Local, Fresh & Brewed with Tradition


By: Jamie Fulton, Head Brewer

Whenever I set out to brew a new beer, I put hours of research into the endeavor.   However, when I first brewed a hefeweizen on a commercial scale in 2006, I knew without research what the recipe would involve.  From my time in Germany, I learned that these beers have been brewed for centuries from a basic, simple formula: half wheat malt, half barley malt, a touch of bittering hops, and most importantly, an authentic Bavarian hefeweizen yeast strain to create the telltale clove and banana flavors for which these beers are known.  

Years ago before beers were distributed around the globe, you went to your local pub or restaurant to drink local beers, and many of these were probably using very similar recipes, albeit each brewer adds his/her own personal twist.  While there are obviously many variations in modern commercially available hefeweizens, this basic recipe is a good rule of thumb. 

To keep it traditional for that first batch of hef, I ran with the simplest version of that recipe: 50% wheat malt, 50% two row barley malt and 14 IBUs of bittering, noble hops.  It was an instant favorite of my customers and one of my all-time favorite beers we made at The Covey.  It goes miles to show that sometimes you just shouldn’t try to reinvent the wheel!  I tinkered with the recipe slightly over the years, but it never varied far from the time-tested, classic formula that’s been brewed in Southern Germany for many, many years.

I think the reason for the centuries-long popularity of certain, classic beer styles is plainly obvious: they are widely enjoyed by many people and there’s a certain catch to their flavor.  Just look at the impressive run for beers like English Bitters, Czech Pilsners, German Helles, Irish Dry Stouts, etc.  This is why we set out to brew the Witbier at Community Beer Co. as traditional as possible: we’re on a straightforward mission to bring our local community the freshest witbier around.  While witbier has not been around as long as some of the other classic beer styles, it has left its own unique mark in history. 

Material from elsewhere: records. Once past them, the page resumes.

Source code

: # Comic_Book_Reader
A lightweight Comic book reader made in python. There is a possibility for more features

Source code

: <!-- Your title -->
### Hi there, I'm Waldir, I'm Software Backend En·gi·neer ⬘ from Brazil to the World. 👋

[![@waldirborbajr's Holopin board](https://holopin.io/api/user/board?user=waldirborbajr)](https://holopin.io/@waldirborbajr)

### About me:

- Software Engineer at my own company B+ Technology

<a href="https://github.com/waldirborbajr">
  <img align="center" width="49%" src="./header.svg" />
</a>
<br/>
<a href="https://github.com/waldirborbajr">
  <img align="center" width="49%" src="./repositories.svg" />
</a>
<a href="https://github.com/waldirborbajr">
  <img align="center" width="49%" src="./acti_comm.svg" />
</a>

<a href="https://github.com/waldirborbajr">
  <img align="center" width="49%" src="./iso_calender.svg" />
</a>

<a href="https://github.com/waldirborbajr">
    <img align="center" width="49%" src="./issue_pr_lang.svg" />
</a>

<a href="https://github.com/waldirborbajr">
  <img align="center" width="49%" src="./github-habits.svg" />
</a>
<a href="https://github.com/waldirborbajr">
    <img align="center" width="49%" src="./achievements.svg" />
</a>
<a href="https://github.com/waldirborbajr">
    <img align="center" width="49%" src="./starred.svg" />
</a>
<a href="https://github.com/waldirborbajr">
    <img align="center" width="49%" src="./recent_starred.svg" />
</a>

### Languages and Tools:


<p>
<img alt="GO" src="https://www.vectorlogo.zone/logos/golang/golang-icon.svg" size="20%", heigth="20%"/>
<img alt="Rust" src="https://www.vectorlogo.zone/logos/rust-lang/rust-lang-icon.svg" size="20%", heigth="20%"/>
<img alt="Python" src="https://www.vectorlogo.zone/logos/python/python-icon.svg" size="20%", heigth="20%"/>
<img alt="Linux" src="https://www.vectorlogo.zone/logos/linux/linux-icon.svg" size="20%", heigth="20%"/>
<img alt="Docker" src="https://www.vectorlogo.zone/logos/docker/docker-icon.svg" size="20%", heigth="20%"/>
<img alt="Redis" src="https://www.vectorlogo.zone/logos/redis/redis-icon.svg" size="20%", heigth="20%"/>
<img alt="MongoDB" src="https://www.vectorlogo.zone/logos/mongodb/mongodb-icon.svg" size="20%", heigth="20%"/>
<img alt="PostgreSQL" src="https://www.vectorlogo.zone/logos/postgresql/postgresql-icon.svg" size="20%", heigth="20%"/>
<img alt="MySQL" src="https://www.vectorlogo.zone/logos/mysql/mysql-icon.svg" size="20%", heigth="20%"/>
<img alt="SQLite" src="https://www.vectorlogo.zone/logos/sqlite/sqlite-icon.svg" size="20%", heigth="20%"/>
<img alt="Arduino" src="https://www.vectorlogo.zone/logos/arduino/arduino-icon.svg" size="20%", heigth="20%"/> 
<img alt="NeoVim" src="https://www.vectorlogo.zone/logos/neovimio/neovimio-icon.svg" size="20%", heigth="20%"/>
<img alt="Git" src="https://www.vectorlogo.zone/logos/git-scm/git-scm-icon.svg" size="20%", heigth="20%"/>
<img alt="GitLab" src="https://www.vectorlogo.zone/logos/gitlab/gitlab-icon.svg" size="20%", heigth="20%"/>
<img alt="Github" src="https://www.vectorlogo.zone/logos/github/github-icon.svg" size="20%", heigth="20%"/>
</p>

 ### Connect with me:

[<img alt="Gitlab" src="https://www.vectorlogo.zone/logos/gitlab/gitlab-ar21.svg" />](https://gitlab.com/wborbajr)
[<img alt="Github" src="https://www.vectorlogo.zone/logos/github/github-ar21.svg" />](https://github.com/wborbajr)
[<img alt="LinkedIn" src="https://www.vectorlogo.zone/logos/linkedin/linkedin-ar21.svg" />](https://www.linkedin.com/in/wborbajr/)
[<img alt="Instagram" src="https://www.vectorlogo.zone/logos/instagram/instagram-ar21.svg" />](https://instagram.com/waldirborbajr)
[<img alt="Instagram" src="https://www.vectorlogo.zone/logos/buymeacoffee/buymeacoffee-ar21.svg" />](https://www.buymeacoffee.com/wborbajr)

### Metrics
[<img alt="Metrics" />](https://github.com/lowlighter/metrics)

Historically some of the beers that fell into the category of witbier were sour to some extent; we decided to go a more modern route with the fermentation.  The late and great Pierre Celis – the godfather of modern witbier – brought his own yeast to America to make the now famous Celis White, the brand of which was sold and still brewed by Michigan Brewing Co.  (We've heard rumors that it might be coming back to Texas via Celis' family)  

We’re using that same yeast strain at Community, along with another select Belgian strain that adds its own unique “fingerprint.”  We’re gently spicing our witbier with California sweet orange peel, French bitter orange peel and freshly ground coriander seed.  We did keep the grist traditional, about half of which is unmalted wheat.  Anyone who has ever brewed with any appreciable amount of wheat in an all grain mash knows the challenges that usually ensue!  Thankfully, our state of the art, four-vessel brew house with a mash mixer gives us the capability to gracefully handle large percentages of unmalted grains.  This is a good thing, because I think we’re going to be brewing lots of Community Witbier! 

Go grab a pint at your favorite local watering hole and find out for yourself.  I don’t think you’ll try it and think it needs some other obscure ingredients to make it a standout craft beer.  Sometimes traditions are best kept in place, and I think our Witbier is a perfect example.